Top Stories / National
Thursday, 16 Feb 2017 12:37 EATpwanjiru@kenyafreepress.com
The United Nation’s Food and Agricultural Organisation has expressed concern at the high prices of maize in Kenya. Maize is Kenya’s staple food and the dramatic increase in its prices will put stress on the nutritional needs of millions of households. FAO data indicates that maize prices increased in January by between 9-14 percent in most markets, but in Kenya the price went up by as much as 30 percent.
“Prices of maize in January were 20-30 percent higher than 12 months earlier in several markets,” the agency said, attributing the rise to below-average long rains. The agency said that sustained importation of maize from the neighboring Uganda has helped Kenya in containing further price increases. However, but this cushion may recede should Uganda ban maize exports after experiencing a drought on that side of the border as well.
Throughout the country, maize is currently selling at its highest price in three years. The wholesale price of a tonne of maize is currently in the range of Sh34,000 in Nakuru and Sh38,000 in Kisumu. The last time such high prices were reported in July 2015, when a tonne of the cereal was Sh36,000 in Eldoret and Sh38,000 in Nairobi. It went for lower in other markets.
The prices of maize are rising on sharply even as Kenya's production has been declining relative to a rising population. After initially insisting that Kenya had sufficient maize stocks, the cabinet secretary for agriculture Willy Bett hasrecently confirmed that the country faces a crisis and that the government will import the commodity.
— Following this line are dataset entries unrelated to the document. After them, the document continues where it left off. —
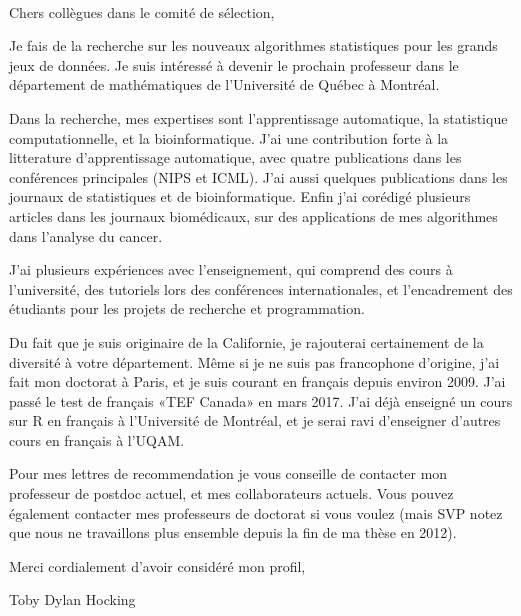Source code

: \documentclass{article}
\begin{document}
\mbox{ }

Chers collègues dans le comité de sélection,

Je fais de la recherche sur les nouveaux algorithmes statistiques pour
les grands jeux de données. Je suis intéressé à devenir le prochain
professeur dans le département de mathématiques de l'Université de
Québec à Montréal.

Dans la recherche, mes expertises sont l'apprentissage automatique, la
statistique computationnelle, et la bioinformatique. J'ai une
contribution forte à la litterature d'apprentissage automatique, avec
quatre publications dans les conférences principales (NIPS et
ICML). J'ai aussi quelques publications dans les journaux de
statistiques et de bioinformatique. Enfin j'ai corédigé plusieurs
articles dans les journaux biomédicaux, sur des applications de mes
algorithmes dans l'analyse du cancer.

J'ai plusieurs expériences avec l'enseignement, qui comprend des cours
à l'université, des tutoriels lors des conférences internationales, et
l'encadrement des étudiants pour les projets de recherche et
programmation.

Du fait que je suis originaire de la Californie, je rajouterai
certainement de la diversité à votre département. Même si je ne
suis pas francophone d'origine, j'ai fait mon doctorat à Paris, et je
suis courant en français depuis environ 2009. J'ai passé le test de
français «TEF Canada» en mars 2017. J'ai déjà enseigné un cours sur R
en français à l'Université de Montréal, et je serai ravi d'enseigner d'autres cours
en français à l'UQAM.

Pour mes lettres de recommendation je vous conseille de contacter mon
professeur de postdoc actuel, et mes collaborateurs actuels. Vous
pouvez également contacter mes professeurs de doctorat si vous voulez
(mais SVP notez que nous ne travaillons plus ensemble depuis la fin de
ma thèse en 2012).

Merci cordialement d'avoir considéré mon profil, 

Toby Dylan Hocking
\end{document}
With millions of Kenyans dependent on ugali and githeri, the demand for maize is usually high throughout the country. A 2kg of maize flour is retailing at Sh126 in most supermarkets in major towns in the country, up from between Sh95 and Sh105 in December. Unmilled maize is now retailing at Sh120 for 2kg in many towns.
The prevailing drought has affected farm production across the country, and at least 1.5 million Kenyans are currently at risk of starvation. The problem has been compounded by an escalation of the price of beans, which has also been hit by rising prices, by up to 40 percent in the last two months.